Friday | 9 January, 2009
CIO
Should You Start the Meter Running?
Looking for a dramatic change in the way the data centre is run? You may have just found your answer
Graeme Thickins 07 May, 2003 14:29:48

What's It All About

In enterprise IT today, overcapacity is about as popular as, well, the Macarena. It's just so last-century to have hardware sitting around idle, or software licences that are yet to be used, the now legendary "shelfware", followed closely by the term "offware", as in offing software vendors from your approved-vendor list. Today, the game is all about efficiency, making do with what you've got and least of all spending more money on IT infrastructure. Increasingly, the thinking goes, this efficiency game means "selectively" outsourcing certain aspects of your company's IT workload to better manage existing resources, meet new business needs in a more affordable, bite-sized manner, and keep squeezing more performance, more return out of IT, to deliver more business value.

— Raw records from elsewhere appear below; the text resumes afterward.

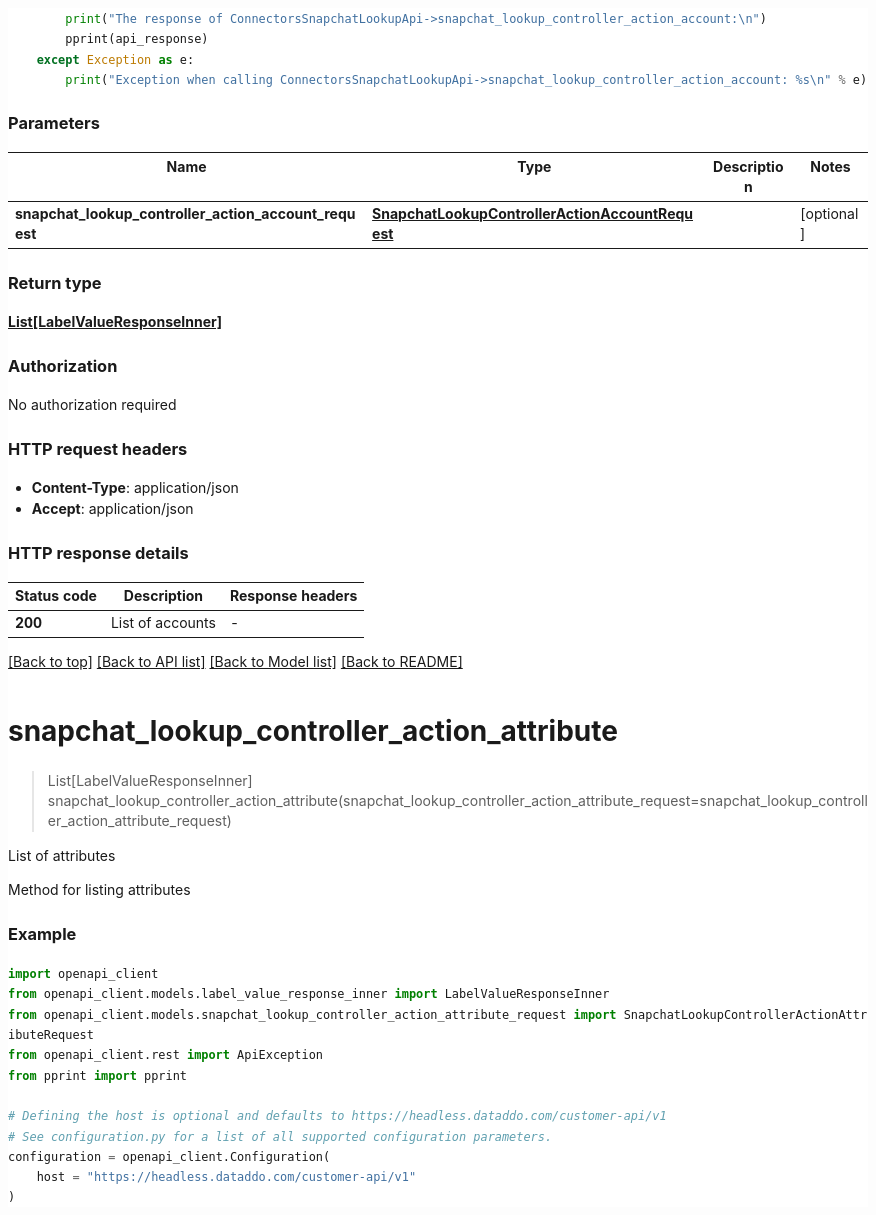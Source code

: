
 ```python
        print("The response of ConnectorsSnapchatLookupApi->snapchat_lookup_controller_action_account:\n")
        pprint(api_response)
    except Exception as e:
        print("Exception when calling ConnectorsSnapchatLookupApi->snapchat_lookup_controller_action_account: %s\n" % e)
```



### Parameters


Name | Type | Description  | Notes
------------- | ------------- | ------------- | -------------
 **snapchat_lookup_controller_action_account_request** | [**SnapchatLookupControllerActionAccountRequest**](SnapchatLookupControllerActionAccountRequest.md)|  | [optional] 

### Return type

[**List[LabelValueResponseInner]**](LabelValueResponseInner.md)

### Authorization

No authorization required

### HTTP request headers

 - **Content-Type**: application/json
 - **Accept**: application/json

### HTTP response details

| Status code | Description | Response headers |
|-------------|-------------|------------------|
**200** | List of accounts |  -  |

[[Back to top]](#) [[Back to API list]](../README.md#documentation-for-api-endpoints) [[Back to Model list]](../README.md#documentation-for-models) [[Back to README]](../README.md)

# **snapchat_lookup_controller_action_attribute**
> List[LabelValueResponseInner] snapchat_lookup_controller_action_attribute(snapchat_lookup_controller_action_attribute_request=snapchat_lookup_controller_action_attribute_request)

List of attributes

Method for listing attributes

### Example


```python
import openapi_client
from openapi_client.models.label_value_response_inner import LabelValueResponseInner
from openapi_client.models.snapchat_lookup_controller_action_attribute_request import SnapchatLookupControllerActionAttributeRequest
from openapi_client.rest import ApiException
from pprint import pprint

# Defining the host is optional and defaults to https://headless.dataddo.com/customer-api/v1
# See configuration.py for a list of all supported configuration parameters.
configuration = openapi_client.Configuration(
    host = "https://headless.dataddo.com/customer-api/v1"
)


```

The industry seems to agree that asset-based IT is increasingly not a realistic option for today's businesses. Companies will continue to seek ways to reduce IT risk and the costs associated with excess IT capacity. What's more, the ability to quickly scale IT infrastructure - up or down - remains a prime requirement for most firms. Information technology is becoming, quite simply, more about services and access and less about hard assets.

Collectively, the major vendors and industry analysts backing this new IT model do bring significant credibility to the concept. They see it as a burgeoning era of opportunity, productivity enhancement and cost-efficiency in IT, for businesses of all sizes and stripes. And the way they define it is about as common man as you can get: delivering computing resources the way a power utility dispenses electricity. Meaning you, as the customer, are billed only for the processing power, network bandwidth and software applications you actually use. From the vendor side, running this new model involves using a shared IT infrastructure environment at a hosting centre. That can include software applications, for which customers' usage is tracked for billing purposes. If that sounds familiar, it is; essentially it's the application service provider (ASP) model. But the big players will convince you that utility computing is much broader than that.

Companies can have reserve servers or storage capacity, for example, in anticipation of a spike in demand. Only when these extra resources are needed does a customer staff person activate them remotely, and no billing occurs until that point. Thus, customers can take advantage of a variety of shared infrastructure resources, from storage to databases to Web servers, as opposed to simply outsourcing individual applications.